The answer, as is usually the case with football, I suppose depends upon your perspective. It would be dull and far too easy if there were always definitive answers. All I can offer is my own personal opinion, and that is that Pulis was never the right man for the Sunderland job and nothing has changed.

I mean, don't get me wrong, he probably would have kept us up. What then, though? That is something that has seldom been given adequate consideration at Sunderland yet it probably holds the key to fixing whatever it is that is wrong with the club.

Martin O'Neill kept Sunderland up, but what then? Paolo Di Canio kept Sunderland up, but what then? If our recent history has taught us anything, it is that simply staying up does not singularly solve anything on Wearside.

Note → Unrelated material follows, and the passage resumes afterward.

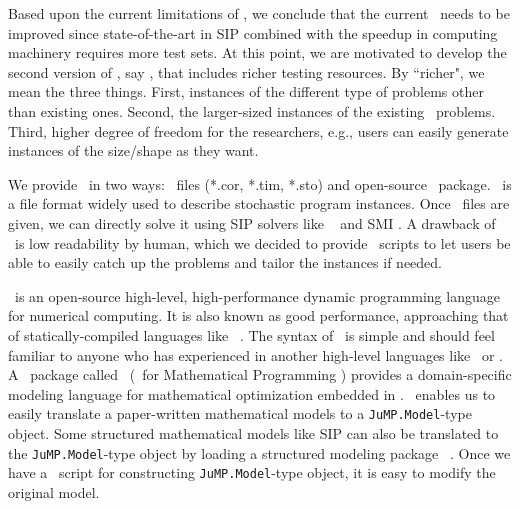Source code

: Based upon the current limitations of \siplib, we conclude that the current \siplib\ needs to be improved since state-of-the-art in SIP combined with the speedup in computing machinery requires more test sets. At this point, we are motivated to develop the second version of \siplib, say \siplibtwo, that includes richer testing resources. By ``richer", we mean the three things. First, instances of the different type of problems other than existing ones. Second, the larger-sized instances of the existing \siplib\ problems. Third, higher degree of freedom for the researchers, e.g., users can easily generate instances of the size/shape as they want.

We provide \siplibtwo\ in two ways: \smps\ files (*.cor, *.tim, *.sto) and open-source \julia\ package. \smps\ is a file format widely used to describe stochastic program instances. Once \smps\ files are given, we can directly solve it using SIP solvers like \dsp\ \cite{journal:KZ2015} and \textsf{SMI} \cite{web:SMI}. A drawback of \smps\ is low readability by human, which we decided to provide \julia\ scripts to let users be able to easily catch up the problems and tailor the instances if needed.

\julia\ is an open-source high-level, high-performance dynamic programming language for numerical computing. It is also known as good performance, approaching that of statically-compiled languages like \clang\ \cite{journal:BEKS2017}. The syntax of \julia\ is simple and should feel familiar to anyone who has experienced in another high-level languages like \matlab\ or \python. A \julia\ package called \jump\ (\julia\ for Mathematical Programming \cite{journal:JuMP}) provides a domain-specific modeling language for mathematical optimization embedded in \julia. \jump\ enables us to easily translate a paper-written mathematical models to a \texttt{JuMP.Model}-type object. Some structured mathematical models like SIP can also be translated to the \texttt{JuMP.Model}-type object by loading a structured modeling package \structjump\ \cite{web:StructJuMP}. Once we have a \julia\ script for constructing \texttt{JuMP.Model}-type object, it is easy to modify the original model. %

Whilst Pulis almost guarantees apparently endless survival, it is also the ceiling that he imposes on a club. That's not a comment on his style of football, by the way. I think he is far better tactically than he is given credit for and we are not in a position to look down our noses at any brand of football as long as it produces results.

At Stoke, however, where Pulis was as autonomous as any manager is likely to be at a club these days and had plenty of money to spend - far more than he'd have here - we saw over a course of years his limitations. They just so happen to be the same limitations Sunderland have been trying to break beyond for years.

Yes, we are further from doing it than we have been since we were promoted seven years ago, but the overall ambition shouldn't change. The failure to do so has engulfed the club, particularly the support, in apathy, an apathy which seems to have become a little oppressive so far as I can tell. I don't see how locking ourselves within the limitations we have been desperate to escape can re-energise the club.

And energy is very much what this club needs. It needs something fresh, something new. With the greatest respect to Pulis, we have seen survival with a workmanlike team and old school British manager before. We've seen it a little too often. In fact we've seen it until we are literally sick of the sight of it.

It's not inherently a bad thing. Far from it. In fact, if you're Crystal Palace it is exactly what you need, just like it was exactly what Stoke needed at the time. It was exactly what Sunderland needed seven years ago - but it isn't now.

Ideally, Sunderland can stay up and reinvent themselves under Poyet in the Premier League. Ideally. If it has to be one of the other, though, reinvention, not survival, is the prerequisite, and it's not something that Pulis was able to offer Sunderland.

That's a brave call to make, particularly if it involves a little short-term misery and hardship away from the top table of English football, but it's the right one. I'd certainly take my chances with that over the prolonged agony of watching the soul and spirit of the club continue to be slowly eaten away. At least this way we can envisage some light at the end of the tunnel, no matter how dark it may get.

It's long-term reform that Sunderland required and still do. All Pulis was ever able to offer was some (more) temporary respite.